One bit of shenanigans that went on in the backroom negotiations over Lieberman-Warner was the effort by Sen. Max Baucus (D-Mont.) to exempt his state’s rural electricity cooperatives from the bill’s tough emission reduction targets. Now the Great Falls Tribune has picked up the story:
Montana’s senior senator inserted a provision into a climate change bill pending in Congress that would give the rural electric co-ops in his state until 2035 to fully curtail their greenhouse gas emissions. The bill requires utility companies in other states to comply by 2012.

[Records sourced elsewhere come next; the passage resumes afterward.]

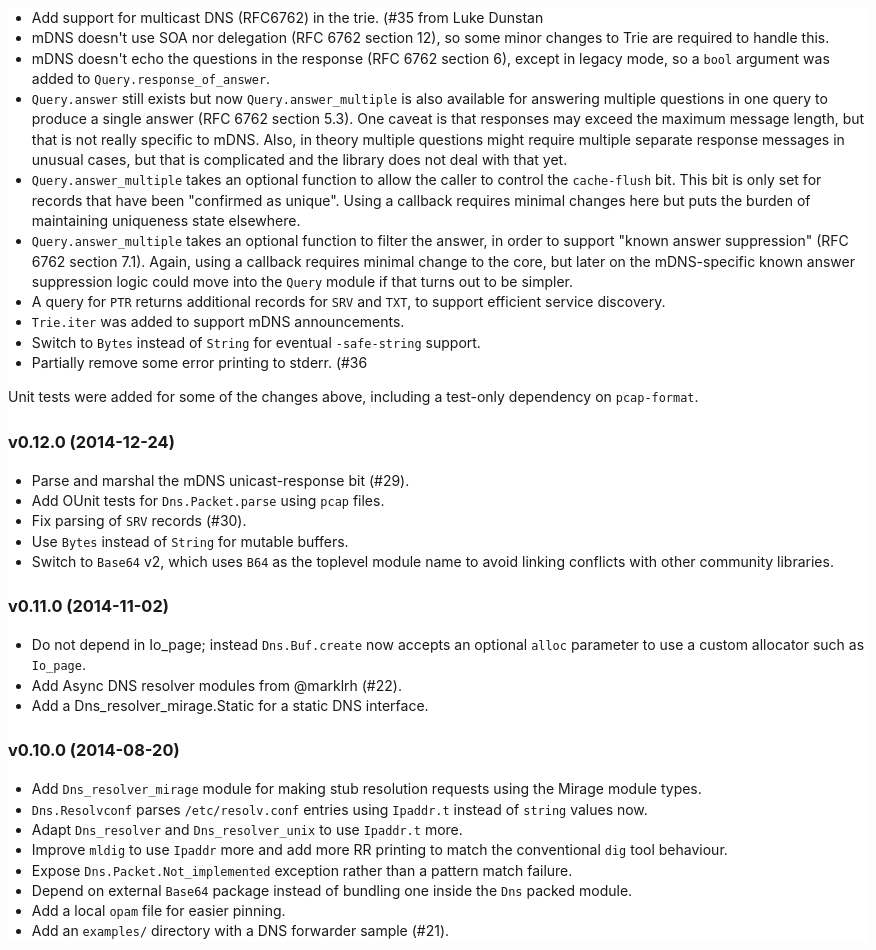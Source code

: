 * Add support for multicast DNS (RFC6762) in the trie. (#35 from Luke Dunstan
* mDNS doesn't use SOA nor delegation (RFC 6762 section 12), so some minor changes
  to Trie are required to handle this.
* mDNS doesn't echo the questions in the response (RFC 6762 section 6), except
  in legacy mode, so a `bool` argument was added to `Query.response_of_answer`.
* `Query.answer` still exists but now `Query.answer_multiple` is also available
  for answering multiple questions in one query to produce a single answer
  (RFC 6762 section 5.3). One caveat is that responses may exceed the maximum
  message length, but that is not really specific to mDNS. Also, in
  theory multiple questions might require multiple separate response
  messages in unusual cases, but that is complicated and the library
  does not deal with that yet.
* `Query.answer_multiple` takes an optional function to allow the caller
  to control the `cache-flush` bit. This bit is only set for records
  that have been "confirmed as unique". Using a callback requires
  minimal changes here but puts the burden of maintaining uniqueness
  state elsewhere.
* `Query.answer_multiple` takes an optional function to filter the
  answer, in order to support "known answer suppression" (RFC 6762
  section 7.1). Again, using a callback requires minimal change to the
  core, but later on the mDNS-specific known answer suppression logic
  could move into the `Query` module if that turns out to be simpler.
* A query for `PTR` returns additional records for `SRV` and `TXT`, to
  support efficient service discovery.
* `Trie.iter` was added to support mDNS announcements.
* Switch to `Bytes` instead of `String` for eventual `-safe-string` support.
* Partially remove some error printing to stderr. (#36

Unit tests were added for some of the changes above, including a test-only
dependency on `pcap-format`.

### v0.12.0 (2014-12-24)

* Parse and marshal the mDNS unicast-response bit (#29).
* Add OUnit tests for `Dns.Packet.parse` using `pcap` files.
* Fix parsing of `SRV` records (#30).
* Use `Bytes` instead of `String` for mutable buffers.
* Switch to `Base64` v2, which uses `B64` as the toplevel module name
  to avoid linking conflicts with other community libraries.

### v0.11.0 (2014-11-02)

* Do not depend in Io_page; instead `Dns.Buf.create` now accepts an
  optional `alloc` parameter to use a custom allocator such as `Io_page`.
* Add Async DNS resolver modules from @marklrh (#22).
* Add a Dns_resolver_mirage.Static for a static DNS interface.

### v0.10.0 (2014-08-20)

* Add `Dns_resolver_mirage` module for making stub resolution requests
  using the Mirage module types.
* `Dns.Resolvconf` parses `/etc/resolv.conf` entries using `Ipaddr.t`
  instead of `string` values now.
* Adapt `Dns_resolver` and `Dns_resolver_unix` to use `Ipaddr.t` more.
* Improve `mldig` to use `Ipaddr` more and add more RR printing to
  match the conventional `dig` tool behaviour.
* Expose `Dns.Packet.Not_implemented` exception rather than a pattern
  match failure.
* Depend on external `Base64` package instead of bundling one inside
  the `Dns` packed module.
* Add a local `opam` file for easier pinning.
* Add an `examples/` directory with a DNS forwarder sample (#21).
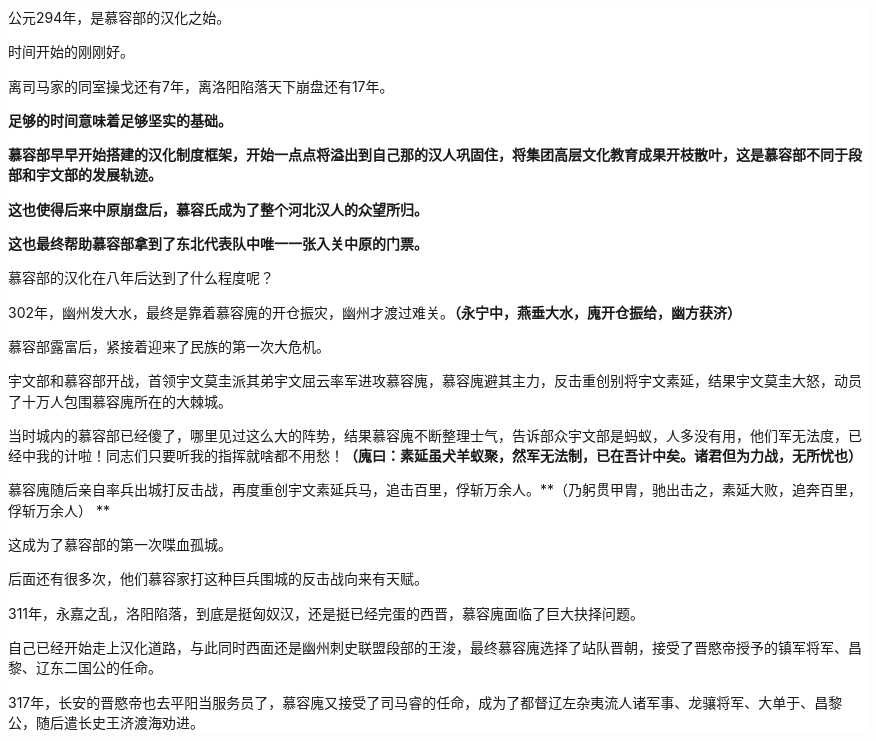 

公元294年，是慕容部的汉化之始。



时间开始的刚刚好。



离司马家的同室操戈还有7年，离洛阳陷落天下崩盘还有17年。



**足够的时间意味着足够坚实的基础。**



**慕容部早早开始搭建的汉化制度框架，开始一点点将溢出到自己那的汉人巩固住，将集团高层文化教育成果开枝散叶，这是慕容部不同于段部和宇文部的发展轨迹。**



**这也使得后来中原崩盘后，慕容氏成为了整个河北汉人的众望所归。**



**这也最终帮助慕容部拿到了东北代表队中唯一一张入关中原的门票。**



慕容部的汉化在八年后达到了什么程度呢？



302年，幽州发大水，最终是靠着慕容廆的开仓振灾，幽州才渡过难关。**（永宁中，燕垂大水，廆开仓振给，幽方获济）**



慕容部露富后，紧接着迎来了民族的第一次大危机。



宇文部和慕容部开战，首领宇文莫圭派其弟宇文屈云率军进攻慕容廆，慕容廆避其主力，反击重创别将宇文素延，结果宇文莫圭大怒，动员了十万人包围慕容廆所在的大棘城。



当时城内的慕容部已经傻了，哪里见过这么大的阵势，结果慕容廆不断整理士气，告诉部众宇文部是蚂蚁，人多没有用，他们军无法度，已经中我的计啦！同志们只要听我的指挥就啥都不用愁！**（廆曰：素延虽犬羊蚁聚，然军无法制，已在吾计中矣。诸君但为力战，无所忧也）**



慕容廆随后亲自率兵出城打反击战，再度重创宇文素延兵马，追击百里，俘斩万余人。**（乃躬贯甲胄，驰出击之，素延大败，追奔百里，俘斩万余人）
**



这成为了慕容部的第一次喋血孤城。



后面还有很多次，他们慕容家打这种巨兵围城的反击战向来有天赋。



311年，永嘉之乱，洛阳陷落，到底是挺匈奴汉，还是挺已经完蛋的西晋，慕容廆面临了巨大抉择问题。



自己已经开始走上汉化道路，与此同时西面还是幽州刺史联盟段部的王浚，最终慕容廆选择了站队晋朝，接受了晋愍帝授予的镇军将军、昌黎、辽东二国公的任命。



317年，长安的晋愍帝也去平阳当服务员了，慕容廆又接受了司马睿的任命，成为了都督辽左杂夷流人诸军事、龙骧将军、大单于、昌黎公，随后遣长史王济渡海劝进。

Baucus, a moderate Democrat who represents a major coal-producing state, gave the bill, America’s Climate Security Act, a major boost when he recently announced he would support it. Baucus was the swing vote that allowed the bill to pass a key subcommittee last week. His support of the legislation also is critical to its final passage.

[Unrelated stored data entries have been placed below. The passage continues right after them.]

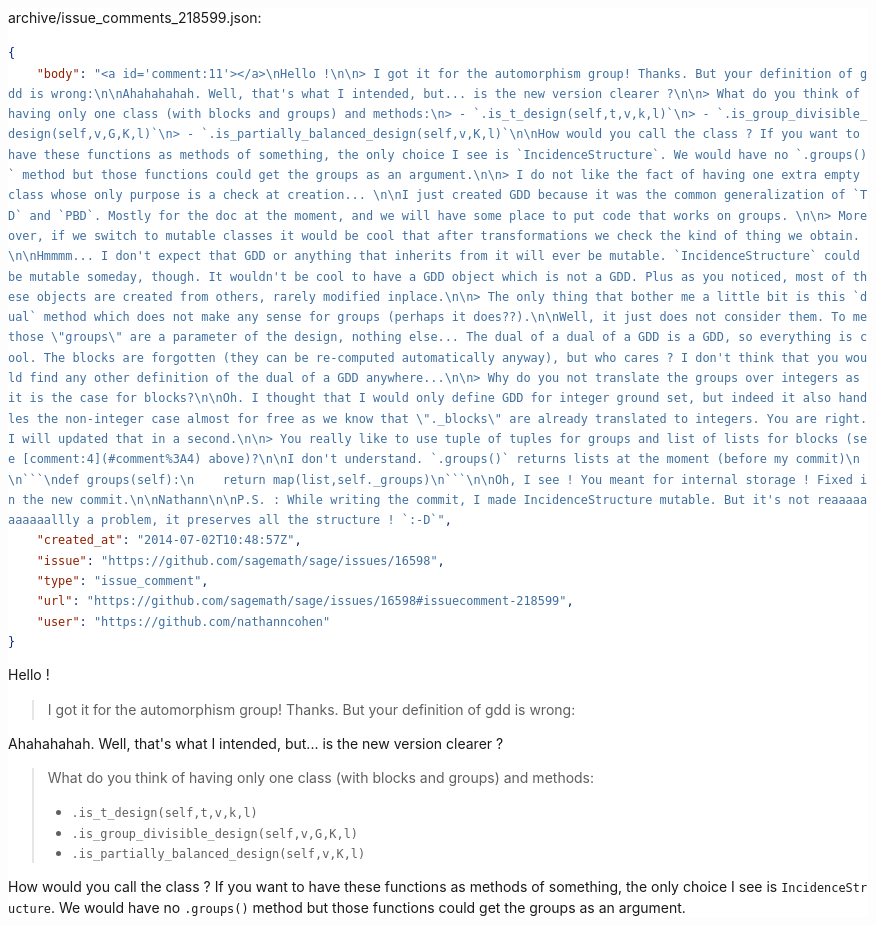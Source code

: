 archive/issue_comments_218599.json:
```json
{
    "body": "<a id='comment:11'></a>\nHello !\n\n> I got it for the automorphism group! Thanks. But your definition of gdd is wrong:\n\nAhahahahah. Well, that's what I intended, but... is the new version clearer ?\n\n> What do you think of having only one class (with blocks and groups) and methods:\n> - `.is_t_design(self,t,v,k,l)`\n> - `.is_group_divisible_design(self,v,G,K,l)`\n> - `.is_partially_balanced_design(self,v,K,l)`\n\nHow would you call the class ? If you want to have these functions as methods of something, the only choice I see is `IncidenceStructure`. We would have no `.groups()` method but those functions could get the groups as an argument.\n\n> I do not like the fact of having one extra empty class whose only purpose is a check at creation... \n\nI just created GDD because it was the common generalization of `TD` and `PBD`. Mostly for the doc at the moment, and we will have some place to put code that works on groups. \n\n> Moreover, if we switch to mutable classes it would be cool that after transformations we check the kind of thing we obtain. \n\nHmmmm... I don't expect that GDD or anything that inherits from it will ever be mutable. `IncidenceStructure` could be mutable someday, though. It wouldn't be cool to have a GDD object which is not a GDD. Plus as you noticed, most of these objects are created from others, rarely modified inplace.\n\n> The only thing that bother me a little bit is this `dual` method which does not make any sense for groups (perhaps it does??).\n\nWell, it just does not consider them. To me those \"groups\" are a parameter of the design, nothing else... The dual of a dual of a GDD is a GDD, so everything is cool. The blocks are forgotten (they can be re-computed automatically anyway), but who cares ? I don't think that you would find any other definition of the dual of a GDD anywhere...\n\n> Why do you not translate the groups over integers as it is the case for blocks?\n\nOh. I thought that I would only define GDD for integer ground set, but indeed it also handles the non-integer case almost for free as we know that \"._blocks\" are already translated to integers. You are right. I will updated that in a second.\n\n> You really like to use tuple of tuples for groups and list of lists for blocks (see [comment:4](#comment%3A4) above)?\n\nI don't understand. `.groups()` returns lists at the moment (before my commit)\n\n```\ndef groups(self):\n    return map(list,self._groups)\n```\n\nOh, I see ! You meant for internal storage ! Fixed in the new commit.\n\nNathann\n\nP.S. : While writing the commit, I made IncidenceStructure mutable. But it's not reaaaaaaaaaaallly a problem, it preserves all the structure ! `:-D`",
    "created_at": "2014-07-02T10:48:57Z",
    "issue": "https://github.com/sagemath/sage/issues/16598",
    "type": "issue_comment",
    "url": "https://github.com/sagemath/sage/issues/16598#issuecomment-218599",
    "user": "https://github.com/nathanncohen"
}
```

<a id='comment:11'></a>
Hello !

> I got it for the automorphism group! Thanks. But your definition of gdd is wrong:

Ahahahahah. Well, that's what I intended, but... is the new version clearer ?

> What do you think of having only one class (with blocks and groups) and methods:
> - `.is_t_design(self,t,v,k,l)`
> - `.is_group_divisible_design(self,v,G,K,l)`
> - `.is_partially_balanced_design(self,v,K,l)`

How would you call the class ? If you want to have these functions as methods of something, the only choice I see is `IncidenceStructure`. We would have no `.groups()` method but those functions could get the groups as an argument.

Under the plan, co-ops in Montana and Virginia, the home state of one of the bill’s two sponsors, Republican Sen. John Warner, would get extra emission allowances.
Critics say the Baucus exemption is unfair because the bill would set up a pilot project that would benefit rural electric co-ops in only two states — Montana and Virginia. Rural co-ops are nonprofit companies that operate in 45 other states, serving 12 percent of the nation’s electric consumers, who live in 75 percent of the country’s land mass.
[Clean Air Watch’s Frank] O’Donnell estimated that the additional allowances for both Montana and Virginia would be worth about $4.2 billion on the open market over two decades.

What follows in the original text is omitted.